= Atypical canine infectious respiratory disease complex =

Atypical canine infectious respiratory disease complex (aCIRDC) is a proposed novel respiratory disease in dogs of unknown cause. It has been recorded in 19 US states, with more cases on the West Coast.

It has also been referred to as respiratory syndrome of unknown aetiology in dogs and as canine respiratory disease of unknown origin.

==History==
It was first described in summer 2023 as a cluster of 200 cases around Portland, Oregon.

==Characteristics==
Symptoms include a cough, fever, lethargy, sneezing and watery eyes. In some cases, the illness proceeds to death. Cases tend to fit three clinical syndromes: chronic mild/moderate tracheobronchitis of prolonged duration (6+ weeks), with coughing, sneezing, and watery eyes; chronic pneumonia that is minimally responsive to antimicrobials, possibly including dyspnea; and, rarely, acute pneumonia that rapidly becomes severe and can lead to death. Most cases are self-limiting and respond well to supportive care. Antibiotics may be indicated.

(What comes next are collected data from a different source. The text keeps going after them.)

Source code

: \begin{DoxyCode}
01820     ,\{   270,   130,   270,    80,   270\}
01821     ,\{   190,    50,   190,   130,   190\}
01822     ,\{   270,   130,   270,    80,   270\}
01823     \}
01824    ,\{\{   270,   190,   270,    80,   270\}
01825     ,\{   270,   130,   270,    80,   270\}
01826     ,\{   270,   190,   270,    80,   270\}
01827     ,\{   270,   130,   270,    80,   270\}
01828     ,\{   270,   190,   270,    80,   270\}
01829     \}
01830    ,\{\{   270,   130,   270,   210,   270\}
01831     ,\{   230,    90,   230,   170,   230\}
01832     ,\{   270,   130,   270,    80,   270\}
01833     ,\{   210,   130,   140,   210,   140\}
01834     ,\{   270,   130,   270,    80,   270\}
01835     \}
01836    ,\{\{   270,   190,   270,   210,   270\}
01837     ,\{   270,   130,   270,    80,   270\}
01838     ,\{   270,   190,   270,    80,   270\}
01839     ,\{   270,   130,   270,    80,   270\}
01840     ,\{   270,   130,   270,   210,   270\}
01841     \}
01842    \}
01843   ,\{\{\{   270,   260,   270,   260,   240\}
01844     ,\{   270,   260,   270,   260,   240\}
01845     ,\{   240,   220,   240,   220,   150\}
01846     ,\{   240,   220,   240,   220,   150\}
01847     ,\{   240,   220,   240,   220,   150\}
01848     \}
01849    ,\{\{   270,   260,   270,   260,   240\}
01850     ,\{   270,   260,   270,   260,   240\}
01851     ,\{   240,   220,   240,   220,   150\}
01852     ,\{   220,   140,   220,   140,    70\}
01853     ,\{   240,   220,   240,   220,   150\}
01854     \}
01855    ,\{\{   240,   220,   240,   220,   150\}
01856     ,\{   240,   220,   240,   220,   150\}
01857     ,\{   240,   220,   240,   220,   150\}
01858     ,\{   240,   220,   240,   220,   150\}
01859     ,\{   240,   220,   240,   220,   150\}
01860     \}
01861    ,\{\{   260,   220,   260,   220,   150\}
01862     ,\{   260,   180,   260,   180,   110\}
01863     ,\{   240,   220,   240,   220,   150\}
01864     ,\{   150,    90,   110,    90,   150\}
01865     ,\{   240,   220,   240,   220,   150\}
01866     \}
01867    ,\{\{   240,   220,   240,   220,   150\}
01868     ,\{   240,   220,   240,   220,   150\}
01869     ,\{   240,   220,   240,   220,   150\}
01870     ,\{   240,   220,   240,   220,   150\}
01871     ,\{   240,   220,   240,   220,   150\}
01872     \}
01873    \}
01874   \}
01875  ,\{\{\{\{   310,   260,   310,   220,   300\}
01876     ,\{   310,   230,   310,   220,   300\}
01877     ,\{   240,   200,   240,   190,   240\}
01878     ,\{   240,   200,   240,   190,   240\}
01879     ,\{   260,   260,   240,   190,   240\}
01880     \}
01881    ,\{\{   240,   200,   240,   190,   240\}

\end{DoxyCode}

Diagnosis should rule out known forms of canine infectious respiratory disease complex (CIRDC; also known as kennel cough). aCIRDC does not respond to regular treatment protocols for CIRCD and the course of the disease is longer and more severe.

There is no evidence that it can spread to humans.

==Cause==
The cause is currently unknown.

The Veterinary Diagnostic Laboratory at the University of New Hampshire put forth a possible bacterium as the cause. They tentatively identified this as IOLA KY405, which was previously identified in humans in 2021. This is similar to Mycoplasma in lacking a cell wall and having a small genome. However, subsequent work ruled this out.

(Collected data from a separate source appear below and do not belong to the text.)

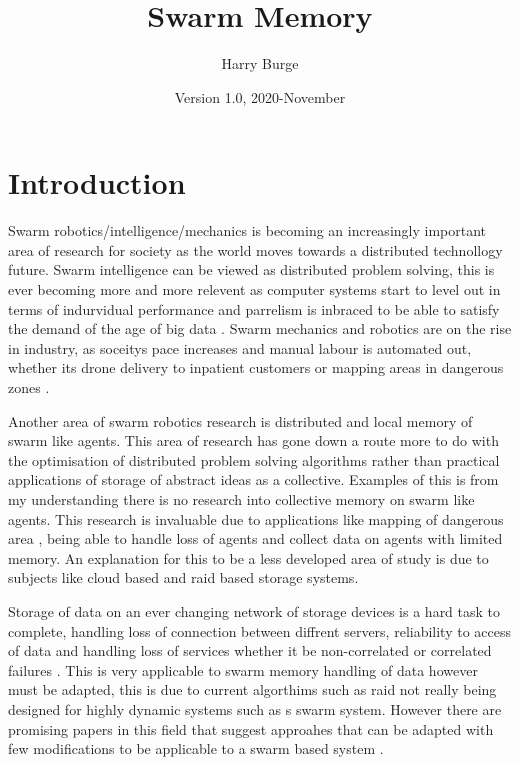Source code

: \documentclass{UoYCSproject}
\author{Harry Burge}
\title{Swarm Memory}
\date{Version 1.0, 2020-November}
\begin{document}
\maketitle
\listoffigures
\listoftables



\begin{summary}

\end{summary}


\chapter{Introduction}
\label{cha:Introduction}

Swarm robotics/intelligence/mechanics is becoming an increasingly important area of research for society as the world moves towards a distributed technollogy future.
Swarm intelligence can be viewed as distributed problem solving\cite{Cognitive maps mine detection, Swarm intellegiegence}, this is ever becoming more and more relevent as computer systems start to level out in terms of indurvidual performance  \cite{CPU speed} and parrelism is inbraced to be able to satisfy the demand of the age of big data \cite{Avalability storage}. 
Swarm mechanics and robotics are on the rise in industry, as soceitys pace increases and manual labour is automated out, whether its drone delivery to inpatient customers or mapping areas in dangerous zones \cite{Swarm robotics reviewed}.

Another area of swarm robotics research is distributed and local memory of swarm like agents. 
This area of research has gone down a route more to do with the optimisation of distributed problem solving algorithms rather than practical applications of storage of abstract ideas as a collective. 
Examples of this is from my understanding there is no research into collective memory on swarm like agents. 
This research is invaluable due to applications like mapping of dangerous area \cite{Cognitive maps mine detection}, being able to handle loss of agents and collect data on agents with limited memory. 
An explanation for this to be a less developed area of study is due to subjects like cloud based and raid based storage systems.

Storage of data on an ever changing network of storage devices is a hard task to complete, handling loss of connection between diffrent servers, reliability to access of data and handling loss of services whether it be non-correlated or correlated failures \cite{Avalability storage}. 
This is very applicable to swarm memory handling of data however must be adapted, this is due to current algorthims such as raid not really being designed for highly dynamic systems such as s swarm system. 
However there are promising papers in this field that suggest approahes that can be adapted with few modifications to be applicable to a swarm based system \cite{Distributed Storage}. 
\end{document}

However, other vets have suggested that this might just represent a peak in CIRDC cases and not involve any new pathogens. This could be due to changes in human behaviour following the end of COVID-19 lockdowns and other COVID-19-related disruption to veterinary care (e.g. frequency of vaccination), as well as to the general increase in dog numbers in the US. A 2025 study concluded that the pattern of atypical CIRDC cases was not associated with a novel pathogen or any one pathogen.